TCS Daily

Trusting Monopolists

By James K. Glassman - February 25, 2002 12:00 AM

The Federal Communications Commission last Thursday proposed exempting high-speed Internet access services from the rules that foster competition in basic telephone services. "If adopted," reported the Washington Post the next day, "the rules would hand large regional telephone companies a key victory."

The FCC proposal tracks the most important provision in legislation introduced two years ago by Reps. Billy Tauzin (R-La) and John Dingell (D-Mich). That bill, which strongly favors the four mega-Bell regional monopolies, is set to go to the House floor for a long-delayed vote this week.

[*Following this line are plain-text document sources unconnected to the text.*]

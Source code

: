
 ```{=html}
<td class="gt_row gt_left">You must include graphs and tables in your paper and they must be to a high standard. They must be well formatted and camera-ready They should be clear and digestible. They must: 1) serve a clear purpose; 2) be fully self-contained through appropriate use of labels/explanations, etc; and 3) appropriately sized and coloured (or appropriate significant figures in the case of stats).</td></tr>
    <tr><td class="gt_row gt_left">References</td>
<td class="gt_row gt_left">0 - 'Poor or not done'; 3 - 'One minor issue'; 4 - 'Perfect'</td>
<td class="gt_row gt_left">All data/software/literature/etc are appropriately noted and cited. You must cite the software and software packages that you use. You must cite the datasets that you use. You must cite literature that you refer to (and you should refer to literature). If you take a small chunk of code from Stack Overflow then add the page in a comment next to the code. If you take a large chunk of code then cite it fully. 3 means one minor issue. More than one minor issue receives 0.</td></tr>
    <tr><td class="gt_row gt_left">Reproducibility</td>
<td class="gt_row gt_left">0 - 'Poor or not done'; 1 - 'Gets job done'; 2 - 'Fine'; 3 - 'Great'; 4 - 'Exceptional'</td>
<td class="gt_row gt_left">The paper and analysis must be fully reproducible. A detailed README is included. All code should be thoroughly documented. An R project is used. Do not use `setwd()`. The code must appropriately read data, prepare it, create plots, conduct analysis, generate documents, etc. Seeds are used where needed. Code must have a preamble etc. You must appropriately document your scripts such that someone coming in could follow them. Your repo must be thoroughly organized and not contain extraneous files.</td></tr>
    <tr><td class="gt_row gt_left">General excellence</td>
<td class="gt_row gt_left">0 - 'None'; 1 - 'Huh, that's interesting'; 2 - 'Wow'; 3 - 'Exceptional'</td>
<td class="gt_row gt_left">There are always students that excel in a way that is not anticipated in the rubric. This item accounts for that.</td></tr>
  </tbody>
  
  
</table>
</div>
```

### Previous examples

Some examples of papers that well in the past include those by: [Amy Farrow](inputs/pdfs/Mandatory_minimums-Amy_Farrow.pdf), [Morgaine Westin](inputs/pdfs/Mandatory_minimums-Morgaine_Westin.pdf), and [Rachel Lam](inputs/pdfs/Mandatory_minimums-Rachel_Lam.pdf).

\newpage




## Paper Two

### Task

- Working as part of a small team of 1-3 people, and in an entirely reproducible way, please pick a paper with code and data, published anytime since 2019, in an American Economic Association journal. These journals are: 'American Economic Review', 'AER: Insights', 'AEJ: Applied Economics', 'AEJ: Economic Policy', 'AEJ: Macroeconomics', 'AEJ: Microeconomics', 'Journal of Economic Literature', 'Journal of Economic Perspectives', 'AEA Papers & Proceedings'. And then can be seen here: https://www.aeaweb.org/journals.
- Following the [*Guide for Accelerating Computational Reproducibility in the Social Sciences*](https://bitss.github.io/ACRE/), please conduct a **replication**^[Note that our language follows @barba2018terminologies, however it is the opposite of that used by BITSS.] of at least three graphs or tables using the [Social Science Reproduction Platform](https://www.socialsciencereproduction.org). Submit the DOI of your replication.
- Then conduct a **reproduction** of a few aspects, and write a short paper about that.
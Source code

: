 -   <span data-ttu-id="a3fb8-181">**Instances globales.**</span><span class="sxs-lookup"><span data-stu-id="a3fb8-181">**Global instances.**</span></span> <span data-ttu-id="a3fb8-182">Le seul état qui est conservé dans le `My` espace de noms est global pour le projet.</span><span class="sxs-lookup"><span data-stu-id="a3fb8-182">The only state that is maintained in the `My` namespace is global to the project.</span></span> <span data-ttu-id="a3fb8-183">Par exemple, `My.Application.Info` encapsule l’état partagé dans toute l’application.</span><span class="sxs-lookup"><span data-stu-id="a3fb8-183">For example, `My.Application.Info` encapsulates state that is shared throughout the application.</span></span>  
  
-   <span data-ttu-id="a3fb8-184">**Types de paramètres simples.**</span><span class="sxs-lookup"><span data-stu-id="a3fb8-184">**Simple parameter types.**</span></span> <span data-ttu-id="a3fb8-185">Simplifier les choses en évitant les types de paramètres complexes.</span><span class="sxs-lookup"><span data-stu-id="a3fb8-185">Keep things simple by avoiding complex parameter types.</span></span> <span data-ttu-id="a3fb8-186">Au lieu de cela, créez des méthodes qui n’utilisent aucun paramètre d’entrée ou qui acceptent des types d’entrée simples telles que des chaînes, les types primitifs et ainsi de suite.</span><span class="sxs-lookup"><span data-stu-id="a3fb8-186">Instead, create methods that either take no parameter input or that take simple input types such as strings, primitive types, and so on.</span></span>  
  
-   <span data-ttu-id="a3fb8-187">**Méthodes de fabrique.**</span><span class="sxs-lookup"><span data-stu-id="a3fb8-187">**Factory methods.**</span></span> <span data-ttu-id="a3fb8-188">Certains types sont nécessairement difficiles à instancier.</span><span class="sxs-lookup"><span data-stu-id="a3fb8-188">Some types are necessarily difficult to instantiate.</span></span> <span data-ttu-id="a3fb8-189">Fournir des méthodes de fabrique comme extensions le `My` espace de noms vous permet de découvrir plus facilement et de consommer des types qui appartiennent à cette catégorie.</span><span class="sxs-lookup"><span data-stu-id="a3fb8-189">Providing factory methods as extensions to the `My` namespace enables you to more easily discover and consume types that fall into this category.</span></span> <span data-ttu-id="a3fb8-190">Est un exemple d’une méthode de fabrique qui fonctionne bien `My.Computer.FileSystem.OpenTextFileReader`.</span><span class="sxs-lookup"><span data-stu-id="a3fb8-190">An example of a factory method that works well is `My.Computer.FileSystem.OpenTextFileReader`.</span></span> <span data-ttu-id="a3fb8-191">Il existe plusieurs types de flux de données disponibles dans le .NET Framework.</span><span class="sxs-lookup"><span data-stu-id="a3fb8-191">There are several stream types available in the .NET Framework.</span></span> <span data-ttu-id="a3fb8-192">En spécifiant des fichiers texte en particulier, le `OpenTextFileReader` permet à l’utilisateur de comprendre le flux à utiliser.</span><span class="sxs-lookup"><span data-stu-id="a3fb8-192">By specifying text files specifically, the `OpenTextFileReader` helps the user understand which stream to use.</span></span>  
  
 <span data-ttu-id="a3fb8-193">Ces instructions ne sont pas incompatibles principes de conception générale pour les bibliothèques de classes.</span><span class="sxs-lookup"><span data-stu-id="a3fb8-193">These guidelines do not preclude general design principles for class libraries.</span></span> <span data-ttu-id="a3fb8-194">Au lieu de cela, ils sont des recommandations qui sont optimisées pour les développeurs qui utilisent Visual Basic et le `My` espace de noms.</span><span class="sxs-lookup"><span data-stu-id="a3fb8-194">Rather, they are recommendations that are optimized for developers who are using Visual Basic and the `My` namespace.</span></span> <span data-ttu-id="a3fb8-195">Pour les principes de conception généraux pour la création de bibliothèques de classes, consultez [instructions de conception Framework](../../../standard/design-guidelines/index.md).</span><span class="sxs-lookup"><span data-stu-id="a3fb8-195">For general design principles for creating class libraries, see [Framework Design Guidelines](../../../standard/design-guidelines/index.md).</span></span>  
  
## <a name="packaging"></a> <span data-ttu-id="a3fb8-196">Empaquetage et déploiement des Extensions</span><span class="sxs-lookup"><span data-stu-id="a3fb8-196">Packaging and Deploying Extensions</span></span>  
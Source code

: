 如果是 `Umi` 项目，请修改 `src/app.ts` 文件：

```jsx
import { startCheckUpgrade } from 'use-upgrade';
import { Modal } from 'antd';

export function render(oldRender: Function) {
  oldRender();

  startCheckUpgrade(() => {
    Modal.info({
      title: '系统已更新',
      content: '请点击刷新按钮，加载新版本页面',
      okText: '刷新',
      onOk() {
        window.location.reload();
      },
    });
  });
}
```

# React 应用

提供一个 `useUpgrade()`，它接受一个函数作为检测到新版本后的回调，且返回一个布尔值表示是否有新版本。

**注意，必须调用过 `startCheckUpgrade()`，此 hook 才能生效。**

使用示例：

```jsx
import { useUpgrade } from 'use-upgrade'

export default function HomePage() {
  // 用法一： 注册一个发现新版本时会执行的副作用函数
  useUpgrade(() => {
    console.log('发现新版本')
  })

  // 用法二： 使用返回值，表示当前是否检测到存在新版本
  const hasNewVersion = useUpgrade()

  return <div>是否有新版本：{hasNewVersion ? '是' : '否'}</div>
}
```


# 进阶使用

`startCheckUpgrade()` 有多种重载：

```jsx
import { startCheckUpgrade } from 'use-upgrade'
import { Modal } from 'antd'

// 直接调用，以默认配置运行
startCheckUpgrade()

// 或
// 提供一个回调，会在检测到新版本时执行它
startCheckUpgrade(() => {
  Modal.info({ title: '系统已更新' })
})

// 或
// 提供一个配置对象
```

While likely to pass the House, where a defeat would be an enormous embarrassment to the new chairman and the ranking member of the powerful Commerce Committee, it is expected to encounter strong resistance in the Senate, where the chairman of the key committee, Sen. Fritz Hollings (D-S.C.) staunchly opposes it. But the FCC would accomplish the aims of the Tauzin-Dingell bill without a new law being passed.

Predictably, the FCC decision devastated the stocks of competitors to the four Bells. While the new proposed rulemaking - in Orwellian fashion - promises "to promote widespread deployment of high-speed broadband Internet access services" - its effect will be to cripple severely and probably kill off the remaining Competitive Local Exchange Carriers (CLECs) that blossomed with the Telecommunications Act of 1996, a law that the FCC would effectively gut.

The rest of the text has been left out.